- **TASK ITEM**: Exactly as written, copy the lines that run from the start of the data below to the line containing "### Opção 2: execute localmente", both ends included.

[[ DATA TO PROCESS, beginning ]]

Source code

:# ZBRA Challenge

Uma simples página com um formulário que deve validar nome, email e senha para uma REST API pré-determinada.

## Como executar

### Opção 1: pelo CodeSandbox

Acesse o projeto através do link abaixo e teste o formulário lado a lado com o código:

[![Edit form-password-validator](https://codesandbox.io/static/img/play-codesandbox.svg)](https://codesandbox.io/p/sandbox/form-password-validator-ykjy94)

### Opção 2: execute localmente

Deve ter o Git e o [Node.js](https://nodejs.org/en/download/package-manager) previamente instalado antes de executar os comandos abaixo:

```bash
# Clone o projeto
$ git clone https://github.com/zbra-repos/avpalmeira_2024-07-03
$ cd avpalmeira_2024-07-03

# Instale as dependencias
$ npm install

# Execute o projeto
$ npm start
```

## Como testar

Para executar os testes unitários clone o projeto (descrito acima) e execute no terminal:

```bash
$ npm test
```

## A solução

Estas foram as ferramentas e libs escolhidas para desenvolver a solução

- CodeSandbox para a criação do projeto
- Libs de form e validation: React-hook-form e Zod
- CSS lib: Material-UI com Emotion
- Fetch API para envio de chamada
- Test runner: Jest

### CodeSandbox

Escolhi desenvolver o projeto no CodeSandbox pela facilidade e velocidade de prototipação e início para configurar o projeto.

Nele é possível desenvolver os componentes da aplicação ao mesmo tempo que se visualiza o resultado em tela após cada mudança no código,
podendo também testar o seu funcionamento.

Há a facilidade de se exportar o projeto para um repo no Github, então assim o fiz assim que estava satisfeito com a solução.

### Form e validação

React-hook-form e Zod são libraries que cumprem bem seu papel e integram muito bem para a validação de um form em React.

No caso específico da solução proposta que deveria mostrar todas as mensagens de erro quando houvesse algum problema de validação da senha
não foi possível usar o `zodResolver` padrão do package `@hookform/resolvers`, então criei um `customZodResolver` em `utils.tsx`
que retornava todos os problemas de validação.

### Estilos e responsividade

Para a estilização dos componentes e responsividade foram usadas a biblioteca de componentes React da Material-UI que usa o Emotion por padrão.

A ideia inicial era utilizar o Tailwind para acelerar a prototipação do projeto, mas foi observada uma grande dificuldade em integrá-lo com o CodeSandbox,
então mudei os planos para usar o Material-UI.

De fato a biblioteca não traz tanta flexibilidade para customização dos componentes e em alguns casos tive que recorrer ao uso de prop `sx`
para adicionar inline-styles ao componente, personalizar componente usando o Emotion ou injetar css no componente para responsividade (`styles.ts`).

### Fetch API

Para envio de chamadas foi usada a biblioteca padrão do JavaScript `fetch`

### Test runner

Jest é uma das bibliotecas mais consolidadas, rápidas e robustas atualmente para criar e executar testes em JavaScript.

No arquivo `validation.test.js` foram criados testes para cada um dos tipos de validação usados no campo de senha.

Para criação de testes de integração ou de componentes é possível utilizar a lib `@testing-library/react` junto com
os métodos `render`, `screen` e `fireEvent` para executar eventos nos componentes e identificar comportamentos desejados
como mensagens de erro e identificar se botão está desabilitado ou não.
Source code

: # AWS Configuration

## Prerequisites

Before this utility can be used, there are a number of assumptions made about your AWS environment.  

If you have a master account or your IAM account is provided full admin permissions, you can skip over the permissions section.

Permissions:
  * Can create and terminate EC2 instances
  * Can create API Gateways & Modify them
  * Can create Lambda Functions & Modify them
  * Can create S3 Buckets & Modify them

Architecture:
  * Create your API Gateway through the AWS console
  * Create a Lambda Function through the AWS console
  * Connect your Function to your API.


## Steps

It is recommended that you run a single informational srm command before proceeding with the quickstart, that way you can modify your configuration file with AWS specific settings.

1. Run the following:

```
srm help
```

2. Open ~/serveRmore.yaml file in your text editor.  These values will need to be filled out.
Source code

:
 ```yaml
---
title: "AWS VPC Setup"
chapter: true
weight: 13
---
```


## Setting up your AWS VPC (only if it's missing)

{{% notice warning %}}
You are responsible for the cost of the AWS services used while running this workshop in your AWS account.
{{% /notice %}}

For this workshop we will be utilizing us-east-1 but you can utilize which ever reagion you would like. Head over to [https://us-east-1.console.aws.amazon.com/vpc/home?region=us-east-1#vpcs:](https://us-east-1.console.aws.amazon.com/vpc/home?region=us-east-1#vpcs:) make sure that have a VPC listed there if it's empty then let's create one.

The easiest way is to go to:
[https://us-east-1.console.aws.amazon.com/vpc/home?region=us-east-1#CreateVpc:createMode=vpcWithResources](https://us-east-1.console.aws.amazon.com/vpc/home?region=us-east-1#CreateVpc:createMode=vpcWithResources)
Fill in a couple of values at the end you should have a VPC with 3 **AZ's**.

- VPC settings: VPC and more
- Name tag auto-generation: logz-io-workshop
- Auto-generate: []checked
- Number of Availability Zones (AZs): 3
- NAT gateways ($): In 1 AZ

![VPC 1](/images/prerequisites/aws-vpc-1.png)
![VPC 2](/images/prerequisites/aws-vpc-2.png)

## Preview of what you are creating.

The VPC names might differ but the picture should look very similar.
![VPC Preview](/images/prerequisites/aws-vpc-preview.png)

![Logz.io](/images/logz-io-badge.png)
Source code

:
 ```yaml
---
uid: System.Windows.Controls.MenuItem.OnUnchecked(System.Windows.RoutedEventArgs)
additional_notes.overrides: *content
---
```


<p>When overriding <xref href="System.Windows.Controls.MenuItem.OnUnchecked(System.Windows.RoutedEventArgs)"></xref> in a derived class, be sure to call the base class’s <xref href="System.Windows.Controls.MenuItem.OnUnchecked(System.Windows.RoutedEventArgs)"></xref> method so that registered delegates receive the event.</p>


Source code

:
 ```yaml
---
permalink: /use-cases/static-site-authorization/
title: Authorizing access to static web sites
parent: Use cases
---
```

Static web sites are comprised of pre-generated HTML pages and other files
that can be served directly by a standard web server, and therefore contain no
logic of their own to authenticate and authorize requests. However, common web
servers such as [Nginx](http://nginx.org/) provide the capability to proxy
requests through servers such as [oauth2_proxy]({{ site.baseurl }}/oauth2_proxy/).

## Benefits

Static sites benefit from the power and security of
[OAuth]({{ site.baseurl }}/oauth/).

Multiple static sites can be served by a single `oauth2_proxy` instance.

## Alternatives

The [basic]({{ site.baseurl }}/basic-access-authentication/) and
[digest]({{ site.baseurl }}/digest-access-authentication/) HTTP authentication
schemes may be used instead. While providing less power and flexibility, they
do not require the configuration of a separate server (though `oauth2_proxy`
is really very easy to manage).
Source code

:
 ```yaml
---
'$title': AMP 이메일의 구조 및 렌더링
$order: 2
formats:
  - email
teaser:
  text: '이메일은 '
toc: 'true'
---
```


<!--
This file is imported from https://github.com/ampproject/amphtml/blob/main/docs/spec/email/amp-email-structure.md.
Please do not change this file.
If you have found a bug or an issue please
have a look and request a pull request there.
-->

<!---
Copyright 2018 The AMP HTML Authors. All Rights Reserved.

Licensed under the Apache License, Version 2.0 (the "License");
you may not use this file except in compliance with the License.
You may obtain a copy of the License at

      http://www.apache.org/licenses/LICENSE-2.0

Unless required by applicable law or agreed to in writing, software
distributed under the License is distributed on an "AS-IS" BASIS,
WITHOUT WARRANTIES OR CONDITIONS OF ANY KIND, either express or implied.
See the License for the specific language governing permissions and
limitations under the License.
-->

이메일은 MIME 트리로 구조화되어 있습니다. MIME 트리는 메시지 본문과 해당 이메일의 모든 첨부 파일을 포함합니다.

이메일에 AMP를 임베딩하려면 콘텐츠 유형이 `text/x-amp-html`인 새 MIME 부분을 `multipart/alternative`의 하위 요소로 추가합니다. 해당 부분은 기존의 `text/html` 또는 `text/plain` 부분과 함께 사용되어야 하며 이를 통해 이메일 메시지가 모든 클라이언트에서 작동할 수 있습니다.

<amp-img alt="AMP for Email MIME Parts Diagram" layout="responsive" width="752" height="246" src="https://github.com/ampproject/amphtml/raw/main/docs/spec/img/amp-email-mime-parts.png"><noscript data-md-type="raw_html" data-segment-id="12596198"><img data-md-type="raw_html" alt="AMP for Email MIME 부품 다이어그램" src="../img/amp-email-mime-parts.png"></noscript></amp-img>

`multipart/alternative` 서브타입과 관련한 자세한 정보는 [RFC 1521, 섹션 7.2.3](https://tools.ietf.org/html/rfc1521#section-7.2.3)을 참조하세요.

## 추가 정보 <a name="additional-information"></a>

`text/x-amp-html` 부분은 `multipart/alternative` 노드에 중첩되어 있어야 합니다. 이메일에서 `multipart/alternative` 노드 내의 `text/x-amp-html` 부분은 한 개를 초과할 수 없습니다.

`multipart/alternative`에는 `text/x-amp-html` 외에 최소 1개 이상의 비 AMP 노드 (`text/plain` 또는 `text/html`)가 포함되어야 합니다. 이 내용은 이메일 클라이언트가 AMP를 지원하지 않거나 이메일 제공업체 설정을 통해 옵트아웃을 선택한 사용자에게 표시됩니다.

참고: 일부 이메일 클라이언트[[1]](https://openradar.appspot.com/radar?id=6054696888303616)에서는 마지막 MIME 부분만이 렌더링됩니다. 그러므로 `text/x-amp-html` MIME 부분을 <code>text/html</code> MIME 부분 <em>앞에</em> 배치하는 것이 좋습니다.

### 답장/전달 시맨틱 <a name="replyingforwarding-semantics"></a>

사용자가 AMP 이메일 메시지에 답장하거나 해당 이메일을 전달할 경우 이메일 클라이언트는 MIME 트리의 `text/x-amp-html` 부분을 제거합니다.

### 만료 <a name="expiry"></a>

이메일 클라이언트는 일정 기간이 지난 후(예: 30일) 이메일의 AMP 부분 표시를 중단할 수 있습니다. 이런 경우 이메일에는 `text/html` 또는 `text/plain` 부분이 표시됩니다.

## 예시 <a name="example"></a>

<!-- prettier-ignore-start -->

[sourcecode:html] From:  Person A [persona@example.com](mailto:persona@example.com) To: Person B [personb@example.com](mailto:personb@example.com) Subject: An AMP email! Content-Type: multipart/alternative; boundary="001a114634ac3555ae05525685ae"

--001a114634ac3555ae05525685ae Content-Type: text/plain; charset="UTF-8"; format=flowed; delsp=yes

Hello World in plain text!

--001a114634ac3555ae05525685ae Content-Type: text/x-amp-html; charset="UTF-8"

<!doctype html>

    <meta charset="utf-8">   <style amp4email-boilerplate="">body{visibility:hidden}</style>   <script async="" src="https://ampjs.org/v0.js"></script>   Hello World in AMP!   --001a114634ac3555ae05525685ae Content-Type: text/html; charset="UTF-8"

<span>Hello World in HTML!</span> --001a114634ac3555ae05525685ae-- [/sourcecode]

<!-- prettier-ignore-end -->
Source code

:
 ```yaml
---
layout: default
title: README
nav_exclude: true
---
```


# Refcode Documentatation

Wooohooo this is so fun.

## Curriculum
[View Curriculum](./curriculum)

[[ DATA TO PROCESS, end ]]

- **ANSWER SPACE**:
Source code

:# ZBRA Challenge

Uma simples página com um formulário que deve validar nome, email e senha para uma REST API pré-determinada.

## Como executar

### Opção 1: pelo CodeSandbox

Acesse o projeto através do link abaixo e teste o formulário lado a lado com o código:

[![Edit form-password-validator](https://codesandbox.io/static/img/play-codesandbox.svg)](https://codesandbox.io/p/sandbox/form-password-validator-ykjy94)

### Opção 2: execute localmente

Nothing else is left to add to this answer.